4. The method according to claim 1, wherein said method is embodied in machine readable and machine executable code stored on a non-transitory computer readable medium wherein, when said machine executable code is executed, said method is implemented.
5. A system for encryption/decryption of a message, the system comprising: a random data source sampler for sampling a random data source to produce a pair of correlated samples; an encapsulation module for receiving a first one of said pair of correlated samples and for generating a symmetric key and a ciphertext using said first one of said pair of correlated samples; a decapsulation module for recovering said symmetric key using said ciphertext and a second one of said pair of correlated samples; an encryption module for encrypting said message to produce an encrypted message, said encrypted message being encrypted using said symmetric key; a decryption module for decrypting said encrypted message, said encrypted message being decrypted using said symmetric key after said symmetric key has been recovered by said decapsulation module.

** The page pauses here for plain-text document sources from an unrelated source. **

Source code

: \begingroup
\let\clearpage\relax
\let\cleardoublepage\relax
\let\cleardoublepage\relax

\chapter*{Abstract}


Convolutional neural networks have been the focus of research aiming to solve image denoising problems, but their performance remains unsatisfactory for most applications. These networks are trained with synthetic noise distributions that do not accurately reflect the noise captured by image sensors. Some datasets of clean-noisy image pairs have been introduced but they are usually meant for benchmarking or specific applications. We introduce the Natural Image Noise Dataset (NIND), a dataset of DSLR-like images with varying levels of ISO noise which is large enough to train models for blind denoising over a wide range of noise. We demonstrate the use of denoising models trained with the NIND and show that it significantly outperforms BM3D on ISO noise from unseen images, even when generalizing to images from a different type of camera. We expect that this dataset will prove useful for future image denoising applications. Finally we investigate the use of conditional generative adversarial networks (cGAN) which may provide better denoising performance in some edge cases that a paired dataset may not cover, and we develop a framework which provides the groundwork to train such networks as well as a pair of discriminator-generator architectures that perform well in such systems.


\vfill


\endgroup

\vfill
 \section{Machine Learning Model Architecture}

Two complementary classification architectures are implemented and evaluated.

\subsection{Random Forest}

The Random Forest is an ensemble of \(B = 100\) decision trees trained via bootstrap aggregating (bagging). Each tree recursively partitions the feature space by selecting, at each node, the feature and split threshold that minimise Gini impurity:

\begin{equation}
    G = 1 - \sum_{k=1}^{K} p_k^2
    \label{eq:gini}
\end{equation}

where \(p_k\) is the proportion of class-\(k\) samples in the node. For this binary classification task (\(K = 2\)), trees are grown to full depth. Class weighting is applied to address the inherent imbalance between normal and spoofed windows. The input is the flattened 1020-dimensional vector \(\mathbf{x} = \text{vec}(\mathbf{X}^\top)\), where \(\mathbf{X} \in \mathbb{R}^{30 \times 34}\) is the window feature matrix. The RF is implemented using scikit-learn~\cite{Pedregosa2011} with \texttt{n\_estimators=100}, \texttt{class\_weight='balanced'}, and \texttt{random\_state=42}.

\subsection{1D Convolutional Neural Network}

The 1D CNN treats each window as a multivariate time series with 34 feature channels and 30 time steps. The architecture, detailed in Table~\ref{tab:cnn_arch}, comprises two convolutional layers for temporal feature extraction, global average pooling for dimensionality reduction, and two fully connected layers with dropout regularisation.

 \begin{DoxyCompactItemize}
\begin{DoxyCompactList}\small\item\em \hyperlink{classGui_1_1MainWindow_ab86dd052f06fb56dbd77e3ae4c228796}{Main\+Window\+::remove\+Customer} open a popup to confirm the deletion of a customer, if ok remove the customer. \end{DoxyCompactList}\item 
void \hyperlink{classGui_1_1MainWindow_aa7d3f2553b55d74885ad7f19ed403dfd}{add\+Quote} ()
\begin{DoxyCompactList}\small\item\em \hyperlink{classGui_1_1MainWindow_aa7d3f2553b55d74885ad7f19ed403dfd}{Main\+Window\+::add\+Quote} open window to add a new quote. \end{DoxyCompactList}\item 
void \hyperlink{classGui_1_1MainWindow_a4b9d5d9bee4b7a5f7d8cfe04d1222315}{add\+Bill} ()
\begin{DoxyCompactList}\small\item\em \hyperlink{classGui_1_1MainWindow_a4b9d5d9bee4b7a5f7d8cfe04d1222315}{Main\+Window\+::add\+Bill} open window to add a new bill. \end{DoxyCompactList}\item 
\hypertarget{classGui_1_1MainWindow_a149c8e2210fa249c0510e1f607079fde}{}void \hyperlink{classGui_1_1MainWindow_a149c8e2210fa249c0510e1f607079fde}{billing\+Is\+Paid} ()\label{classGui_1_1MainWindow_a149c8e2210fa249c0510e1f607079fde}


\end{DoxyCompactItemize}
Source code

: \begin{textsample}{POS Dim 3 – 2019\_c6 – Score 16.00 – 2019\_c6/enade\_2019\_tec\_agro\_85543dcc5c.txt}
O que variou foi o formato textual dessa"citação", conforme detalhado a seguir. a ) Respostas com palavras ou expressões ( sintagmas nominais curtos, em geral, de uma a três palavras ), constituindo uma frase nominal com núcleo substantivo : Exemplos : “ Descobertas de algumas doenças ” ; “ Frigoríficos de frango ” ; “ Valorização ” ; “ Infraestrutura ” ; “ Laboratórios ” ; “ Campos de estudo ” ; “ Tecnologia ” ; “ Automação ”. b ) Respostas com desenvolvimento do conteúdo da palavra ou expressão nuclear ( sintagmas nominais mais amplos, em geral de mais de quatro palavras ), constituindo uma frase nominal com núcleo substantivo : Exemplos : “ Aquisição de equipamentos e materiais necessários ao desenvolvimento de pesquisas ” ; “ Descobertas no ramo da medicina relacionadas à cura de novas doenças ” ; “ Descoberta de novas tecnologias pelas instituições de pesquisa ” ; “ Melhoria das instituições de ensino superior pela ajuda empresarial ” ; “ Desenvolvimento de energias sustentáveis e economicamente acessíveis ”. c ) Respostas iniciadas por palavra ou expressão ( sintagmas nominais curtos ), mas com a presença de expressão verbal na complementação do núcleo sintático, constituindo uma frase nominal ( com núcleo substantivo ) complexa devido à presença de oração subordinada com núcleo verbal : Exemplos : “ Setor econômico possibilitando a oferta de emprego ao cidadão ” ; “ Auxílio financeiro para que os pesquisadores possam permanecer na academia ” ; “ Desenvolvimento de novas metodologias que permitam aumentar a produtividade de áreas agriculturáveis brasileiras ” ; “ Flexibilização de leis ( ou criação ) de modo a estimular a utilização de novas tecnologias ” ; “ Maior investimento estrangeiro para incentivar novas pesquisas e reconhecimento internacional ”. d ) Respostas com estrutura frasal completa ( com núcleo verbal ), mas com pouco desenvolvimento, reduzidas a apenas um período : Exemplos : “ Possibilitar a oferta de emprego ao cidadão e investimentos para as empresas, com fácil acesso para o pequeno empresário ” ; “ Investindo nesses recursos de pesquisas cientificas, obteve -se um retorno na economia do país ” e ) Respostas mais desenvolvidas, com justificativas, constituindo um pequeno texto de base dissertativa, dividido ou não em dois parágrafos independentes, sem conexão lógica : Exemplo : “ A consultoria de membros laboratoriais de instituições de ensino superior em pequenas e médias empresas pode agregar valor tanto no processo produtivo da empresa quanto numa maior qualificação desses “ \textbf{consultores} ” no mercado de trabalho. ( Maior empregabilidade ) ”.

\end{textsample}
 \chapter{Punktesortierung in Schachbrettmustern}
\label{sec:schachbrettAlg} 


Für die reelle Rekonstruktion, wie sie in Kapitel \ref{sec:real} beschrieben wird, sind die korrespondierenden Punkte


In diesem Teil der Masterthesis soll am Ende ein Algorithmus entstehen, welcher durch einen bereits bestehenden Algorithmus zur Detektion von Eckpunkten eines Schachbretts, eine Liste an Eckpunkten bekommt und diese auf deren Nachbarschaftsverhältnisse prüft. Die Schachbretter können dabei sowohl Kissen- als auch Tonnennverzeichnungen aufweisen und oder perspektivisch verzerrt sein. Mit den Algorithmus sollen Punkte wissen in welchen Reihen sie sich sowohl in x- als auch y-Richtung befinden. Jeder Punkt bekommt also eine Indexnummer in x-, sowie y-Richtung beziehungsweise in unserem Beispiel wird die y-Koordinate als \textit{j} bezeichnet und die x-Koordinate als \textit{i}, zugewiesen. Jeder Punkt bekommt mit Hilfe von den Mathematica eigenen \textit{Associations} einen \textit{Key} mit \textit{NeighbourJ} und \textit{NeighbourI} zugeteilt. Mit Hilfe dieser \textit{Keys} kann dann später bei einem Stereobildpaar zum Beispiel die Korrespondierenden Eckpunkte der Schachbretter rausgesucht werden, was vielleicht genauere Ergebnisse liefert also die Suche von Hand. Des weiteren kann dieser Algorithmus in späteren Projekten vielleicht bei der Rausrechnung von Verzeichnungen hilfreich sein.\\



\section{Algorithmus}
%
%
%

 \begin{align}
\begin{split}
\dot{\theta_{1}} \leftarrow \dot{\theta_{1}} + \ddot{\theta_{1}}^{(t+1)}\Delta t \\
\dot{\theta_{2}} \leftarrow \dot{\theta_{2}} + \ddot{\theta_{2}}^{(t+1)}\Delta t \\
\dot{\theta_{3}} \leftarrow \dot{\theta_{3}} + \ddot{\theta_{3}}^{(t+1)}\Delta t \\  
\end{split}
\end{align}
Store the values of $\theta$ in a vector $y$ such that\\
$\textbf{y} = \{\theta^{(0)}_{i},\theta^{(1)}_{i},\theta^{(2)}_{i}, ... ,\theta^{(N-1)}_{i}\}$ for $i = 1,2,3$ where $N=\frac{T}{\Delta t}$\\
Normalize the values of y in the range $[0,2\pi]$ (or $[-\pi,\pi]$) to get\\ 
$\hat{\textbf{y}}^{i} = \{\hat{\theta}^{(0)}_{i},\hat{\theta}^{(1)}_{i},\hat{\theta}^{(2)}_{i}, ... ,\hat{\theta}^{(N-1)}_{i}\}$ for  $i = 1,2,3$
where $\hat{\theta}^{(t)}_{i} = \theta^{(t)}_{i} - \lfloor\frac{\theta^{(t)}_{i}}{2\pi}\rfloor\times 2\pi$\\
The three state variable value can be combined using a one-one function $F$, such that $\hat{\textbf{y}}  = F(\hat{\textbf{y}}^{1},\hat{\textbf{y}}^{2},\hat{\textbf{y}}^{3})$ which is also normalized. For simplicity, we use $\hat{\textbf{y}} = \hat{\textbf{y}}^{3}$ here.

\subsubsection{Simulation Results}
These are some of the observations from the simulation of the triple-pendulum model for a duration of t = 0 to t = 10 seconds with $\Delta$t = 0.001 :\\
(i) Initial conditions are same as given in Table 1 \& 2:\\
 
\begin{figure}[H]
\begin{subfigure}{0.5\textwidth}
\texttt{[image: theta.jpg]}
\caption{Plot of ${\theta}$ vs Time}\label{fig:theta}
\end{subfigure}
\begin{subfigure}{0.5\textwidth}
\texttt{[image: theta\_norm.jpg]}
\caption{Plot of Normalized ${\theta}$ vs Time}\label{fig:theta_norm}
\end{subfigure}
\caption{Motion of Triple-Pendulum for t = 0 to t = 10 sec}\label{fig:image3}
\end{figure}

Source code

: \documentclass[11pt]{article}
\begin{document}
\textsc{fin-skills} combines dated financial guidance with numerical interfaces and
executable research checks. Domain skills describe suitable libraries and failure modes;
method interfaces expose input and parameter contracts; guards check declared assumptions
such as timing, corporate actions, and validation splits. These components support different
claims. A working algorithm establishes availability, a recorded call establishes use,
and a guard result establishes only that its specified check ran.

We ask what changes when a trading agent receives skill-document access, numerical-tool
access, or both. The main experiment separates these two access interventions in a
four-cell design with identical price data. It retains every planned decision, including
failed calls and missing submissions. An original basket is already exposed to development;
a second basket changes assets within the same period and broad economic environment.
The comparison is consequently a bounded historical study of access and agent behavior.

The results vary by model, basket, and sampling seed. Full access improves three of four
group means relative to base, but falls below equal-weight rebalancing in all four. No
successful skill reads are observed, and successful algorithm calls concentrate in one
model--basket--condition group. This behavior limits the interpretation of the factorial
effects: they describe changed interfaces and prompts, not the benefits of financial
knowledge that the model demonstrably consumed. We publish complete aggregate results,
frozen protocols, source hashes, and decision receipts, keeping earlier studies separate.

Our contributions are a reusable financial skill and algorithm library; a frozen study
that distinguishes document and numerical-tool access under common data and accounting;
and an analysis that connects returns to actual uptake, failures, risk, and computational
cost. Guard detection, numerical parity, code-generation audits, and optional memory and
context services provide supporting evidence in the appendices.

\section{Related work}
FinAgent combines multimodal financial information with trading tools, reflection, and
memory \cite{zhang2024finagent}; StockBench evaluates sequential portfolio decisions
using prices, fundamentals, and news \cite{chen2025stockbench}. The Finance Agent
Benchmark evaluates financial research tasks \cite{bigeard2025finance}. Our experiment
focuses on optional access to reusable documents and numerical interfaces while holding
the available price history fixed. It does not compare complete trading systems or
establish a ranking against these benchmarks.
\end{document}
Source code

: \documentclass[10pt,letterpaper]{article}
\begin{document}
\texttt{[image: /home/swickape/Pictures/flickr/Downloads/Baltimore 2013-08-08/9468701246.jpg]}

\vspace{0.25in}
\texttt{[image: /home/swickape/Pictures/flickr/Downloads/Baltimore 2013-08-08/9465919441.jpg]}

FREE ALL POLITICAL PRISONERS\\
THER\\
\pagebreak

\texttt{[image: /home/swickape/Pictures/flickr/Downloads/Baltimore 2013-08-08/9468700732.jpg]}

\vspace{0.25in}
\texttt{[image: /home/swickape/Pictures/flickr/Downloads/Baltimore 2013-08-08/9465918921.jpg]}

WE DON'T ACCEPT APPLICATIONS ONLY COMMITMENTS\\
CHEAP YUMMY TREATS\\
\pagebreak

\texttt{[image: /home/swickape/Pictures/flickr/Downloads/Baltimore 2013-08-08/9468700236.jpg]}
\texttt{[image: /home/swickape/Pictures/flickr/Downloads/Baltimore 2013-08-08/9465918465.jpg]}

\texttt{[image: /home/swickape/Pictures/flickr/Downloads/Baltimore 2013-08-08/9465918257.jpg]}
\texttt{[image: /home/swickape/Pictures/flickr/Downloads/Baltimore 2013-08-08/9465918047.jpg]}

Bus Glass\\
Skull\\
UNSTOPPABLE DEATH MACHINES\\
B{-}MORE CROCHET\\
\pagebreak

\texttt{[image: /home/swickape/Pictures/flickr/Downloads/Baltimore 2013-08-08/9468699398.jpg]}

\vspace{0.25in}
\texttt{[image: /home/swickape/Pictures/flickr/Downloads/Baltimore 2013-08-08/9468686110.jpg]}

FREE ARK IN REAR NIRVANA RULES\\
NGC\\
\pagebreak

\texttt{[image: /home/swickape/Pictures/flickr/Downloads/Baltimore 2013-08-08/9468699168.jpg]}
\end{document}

6. The system according to claim 5, further comprising at least one communications module for transmitting/receiving said messages to and from opposite ends of a communications link.
Description
BRIEF DESCRIPTION OF THE DRAWINGS
(1) The embodiments of the present invention will now be described by reference to the following figures, in which identical reference numerals in different figures indicate identical elements and in which:
(2)
(3)
(4)
(5)
(6)
DETAILED DESCRIPTION
(7) To better understand the present invention, the reader is directed to the listing of citations at the end of this description. For ease of reference, these citations and references have been referred to by their listing number throughout this document. The contents of the citations in the list at the end of this description are hereby incorporated by reference herein in their entirety.
(8) The present invention relates to an encryption/decryption scheme that uses a random data source that produces pairs of correlated samples that are made available respectively to sender and receiver and which can be used to generate a symmetric key for encrypting/decrypting communications between the sender and receiver. To generate the symmetric key, the sender uses an individual sample X (the first one of a pair of correlated samples) that is sampled from the random data source (i.e., a private input from the sender). This results in a ciphertext C and the symmetric key K. The symmetric key K is then used to encrypt the plaintext to be transmitted to the receiver. The encrypted message can then be transmitted to the receiver along with the ciphertext C. Once received by the receiver, the receiver then retrieves the symmetric key K by using the ciphertext C and his own individual sample Y (the second one of the pair of correlated samples) from the random data source (i.e., his own private input). The retrieved symmetric key K is then used to decrypt the encrypted message from the sender.
(9) In the following discussion, the parties in communication may be referred to as Alice, Bob, and Eve, with Alice being the sender, Bob being the receiver, and Eve being an eavesdropper to the communications between the sender and the receiver.
(10) It should be clear that the random data source produces a joint distribution and, while the random data source is theoretically public, the samples are private inputs for the users (i.e., the sender and receiver). The present invention's scheme allows a sender and a receiver to use their samples of correlated randomness (from the random data source) and by the sender sending a single message to the receiver, obtain a shared key that is secure against an eavesdropper (e.g., a wiretapper) with the side information that is represented by its initial random sample.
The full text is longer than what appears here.